With market values of more than 300 billion U.S. dollars each, Alibaba and Tencent are now China's biggest companies, a stark contrast to just five years ago when no tech company even made the top 10.

Anyone seeking to decode the secrets behind the rise of the two stellar companies could do worse than just look around any Beijing subway carriage.Almost every passenger, young or old, white collar or construction worker, is very likely to have their eyes fixed on a smartphone screen.

And they are not just playing Tencent's popular game "Honor of Kings," or chatting with friends. They order groceries, transfer money, watch movies, read books, book holidays, or even manage their stock market portfolios.

As in many other areas of the economy, the scale and speed of the change in China's digital sector, the mobile internet in particular, is staggering.

Over 750 million Chinese, more than half the population, are now online, 96 percent of them via smartphone, according to the China Internet Network Information Center (CNNIC).

Mobile data traffic hit 9.4 billion gigabytes in 2016, more than ten times the amount in 2012. Data traffic by mobile phone in H1 this year was 8.9 billion gigabytes, more than double the same period last year.

This is perhaps the most dynamic mobile ecosystem in the world, and the epitome of "Chinese characteristics."

THE PRICE OF SUCCESS

The aggregate value of China's digital economy rose to 22.6 trillion yuan (about 3.4 trillion U.S. dollars) in 2016 from 18.6 trillion yuan the previous year. That's over 30 percent of GDP, according the China Academy of Information and Communications Technology.

This change to GDP structure exemplifies how far China's economy has come. Innovation and entrepreneurship are at the center of a new cosmos. It is easier than ever to set up a business, not just in terms of administrative procedures and government approval, but through a plethora of novel financing vehicles for start-ups.

Behind policy documents and bold statements lies a world-class information infrastructure. Since 2015, internet speeds have risen relentlessly and data charges have fallen in tandem. There are now 888 million 4G users in China.

In January, a 100 billion yuan fund was established to support the internet sector and it was announced that 1.2 trillion yuan would be spent by 2018 on information infrastructure.

MOBILE EVERYTHING

While companies that invest heavily in research and talent are reaping a fine e-harvest, ordinary people are sharing the bounty. Every day, life gets easier, faster and, very often, cheaper.

Ms. Sun from Beijing is a busy woman, but house-proud and concerned by stubborn kitchen stains and ice buildups in her freezer.

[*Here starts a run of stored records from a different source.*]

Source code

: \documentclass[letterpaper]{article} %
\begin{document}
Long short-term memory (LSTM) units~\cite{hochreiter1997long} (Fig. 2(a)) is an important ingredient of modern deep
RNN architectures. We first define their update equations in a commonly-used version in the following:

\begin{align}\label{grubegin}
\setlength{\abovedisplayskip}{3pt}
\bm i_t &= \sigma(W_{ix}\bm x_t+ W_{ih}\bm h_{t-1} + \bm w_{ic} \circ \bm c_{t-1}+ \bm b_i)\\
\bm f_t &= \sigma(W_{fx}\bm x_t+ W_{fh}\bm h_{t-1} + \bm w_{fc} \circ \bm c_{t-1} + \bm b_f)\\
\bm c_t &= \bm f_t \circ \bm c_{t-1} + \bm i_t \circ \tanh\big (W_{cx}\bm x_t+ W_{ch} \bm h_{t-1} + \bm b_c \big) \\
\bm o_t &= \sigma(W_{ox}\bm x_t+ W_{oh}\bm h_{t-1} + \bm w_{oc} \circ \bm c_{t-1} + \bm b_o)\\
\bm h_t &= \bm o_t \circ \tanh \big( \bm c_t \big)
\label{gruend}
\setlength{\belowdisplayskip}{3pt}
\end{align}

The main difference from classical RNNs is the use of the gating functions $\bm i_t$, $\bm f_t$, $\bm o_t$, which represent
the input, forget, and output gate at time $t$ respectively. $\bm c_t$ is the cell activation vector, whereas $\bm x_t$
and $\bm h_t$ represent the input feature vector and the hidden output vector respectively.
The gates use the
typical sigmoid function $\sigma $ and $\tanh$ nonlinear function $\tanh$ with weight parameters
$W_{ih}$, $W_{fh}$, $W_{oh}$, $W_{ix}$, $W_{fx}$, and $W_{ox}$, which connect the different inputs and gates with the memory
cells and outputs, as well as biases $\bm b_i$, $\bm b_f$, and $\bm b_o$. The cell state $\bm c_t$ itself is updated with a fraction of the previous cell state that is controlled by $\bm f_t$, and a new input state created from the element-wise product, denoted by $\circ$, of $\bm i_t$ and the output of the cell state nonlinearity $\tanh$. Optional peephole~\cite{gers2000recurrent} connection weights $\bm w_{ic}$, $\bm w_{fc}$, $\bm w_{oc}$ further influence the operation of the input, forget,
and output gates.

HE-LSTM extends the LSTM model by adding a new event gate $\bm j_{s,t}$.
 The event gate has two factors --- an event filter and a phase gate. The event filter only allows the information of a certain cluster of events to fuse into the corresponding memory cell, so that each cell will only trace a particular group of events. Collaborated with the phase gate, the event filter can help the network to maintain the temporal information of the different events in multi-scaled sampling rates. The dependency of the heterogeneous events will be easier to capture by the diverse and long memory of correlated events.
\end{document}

Now, she has an app on her phone that brings professional cleaners to her door who solve her problems in no time at all. "It saves me time and energy," she said.

The mobile internet is breeding new professions and new industries with tailored services only a few taps away. The digitalized lifestyle is the real new normal: mobile payments, mobile entertainment, mobile socializing and even mobile "officing."

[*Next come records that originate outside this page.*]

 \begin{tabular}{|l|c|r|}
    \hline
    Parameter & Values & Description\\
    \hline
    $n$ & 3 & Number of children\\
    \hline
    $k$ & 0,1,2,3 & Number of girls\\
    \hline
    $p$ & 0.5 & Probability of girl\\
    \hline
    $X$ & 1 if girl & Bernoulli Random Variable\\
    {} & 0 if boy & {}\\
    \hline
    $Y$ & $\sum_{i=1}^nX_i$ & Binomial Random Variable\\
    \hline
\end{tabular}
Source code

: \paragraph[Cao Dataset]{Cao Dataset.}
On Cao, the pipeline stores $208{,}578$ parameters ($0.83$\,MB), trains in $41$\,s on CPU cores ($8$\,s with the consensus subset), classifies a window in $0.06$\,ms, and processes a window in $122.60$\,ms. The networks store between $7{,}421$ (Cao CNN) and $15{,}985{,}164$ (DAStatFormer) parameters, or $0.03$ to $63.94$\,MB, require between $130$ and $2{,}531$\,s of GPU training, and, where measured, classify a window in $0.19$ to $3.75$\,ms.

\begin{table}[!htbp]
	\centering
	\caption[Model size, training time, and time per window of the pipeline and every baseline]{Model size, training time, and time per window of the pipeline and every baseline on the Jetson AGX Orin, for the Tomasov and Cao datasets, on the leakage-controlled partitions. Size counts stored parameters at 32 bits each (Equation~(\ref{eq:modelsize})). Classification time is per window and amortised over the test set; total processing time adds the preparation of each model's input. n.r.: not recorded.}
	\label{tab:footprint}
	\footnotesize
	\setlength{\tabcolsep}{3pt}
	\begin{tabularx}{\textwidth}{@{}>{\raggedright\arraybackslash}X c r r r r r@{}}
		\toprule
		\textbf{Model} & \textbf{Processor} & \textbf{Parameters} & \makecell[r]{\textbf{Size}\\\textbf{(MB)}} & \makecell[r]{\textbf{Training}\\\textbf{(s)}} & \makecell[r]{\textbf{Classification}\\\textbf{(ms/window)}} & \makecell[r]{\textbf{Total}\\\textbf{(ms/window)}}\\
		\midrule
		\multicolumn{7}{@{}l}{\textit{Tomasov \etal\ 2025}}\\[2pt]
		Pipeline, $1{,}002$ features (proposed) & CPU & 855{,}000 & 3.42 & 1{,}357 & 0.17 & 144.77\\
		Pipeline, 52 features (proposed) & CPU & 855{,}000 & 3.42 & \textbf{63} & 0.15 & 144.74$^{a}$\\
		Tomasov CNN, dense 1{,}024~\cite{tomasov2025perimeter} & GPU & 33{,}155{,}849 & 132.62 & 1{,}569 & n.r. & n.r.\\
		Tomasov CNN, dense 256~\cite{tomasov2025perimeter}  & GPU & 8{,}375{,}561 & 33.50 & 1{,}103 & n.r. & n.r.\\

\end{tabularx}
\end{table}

More than half a billion people now make mobile payments of some description, with 463 million using their phones to pay for ordinary daily purchases in shops and markets, according to CNNIC.

Over 270 million people are using apps simply to order meals, over 40 percent more than at the beginning of the year.

In 2016, over 157 trillion yuan changed hands via mobile payments, almost 50 percent more than in 2015, the People's Bank of China said.

FOREIGN BEES SEEK CHINESE HONEY

As for-hire bikes flood city streets and cashless diners pay for meals by phone, the digital economy just keeps expanding, and foreign firms have noticed.

Apple is desperate for a bigger slice of the mobile payment market dominated by WeChat and Alipay. In July, Apple Pay launched its biggest marketing campaign since entering China, offering perks including up to 50 percent discounts on purchases for a week.

Total online retail sales reached 3.1 trillion yuan in H1, a third more than a year before and, while Chinese firms Alibaba and JD.com dominate, U.S. rival Amazon is making inroads.

In June, Amazon partnered with Migu, a China Mobile subsidiary with one of the country's largest mobile reading platforms, to create a new Kindle exclusively for Chinese readers.

On Black Friday last year, sales at Amazon China were double the previous year's. The number of cross-border shoppers using the site has risen 22-fold in just two years.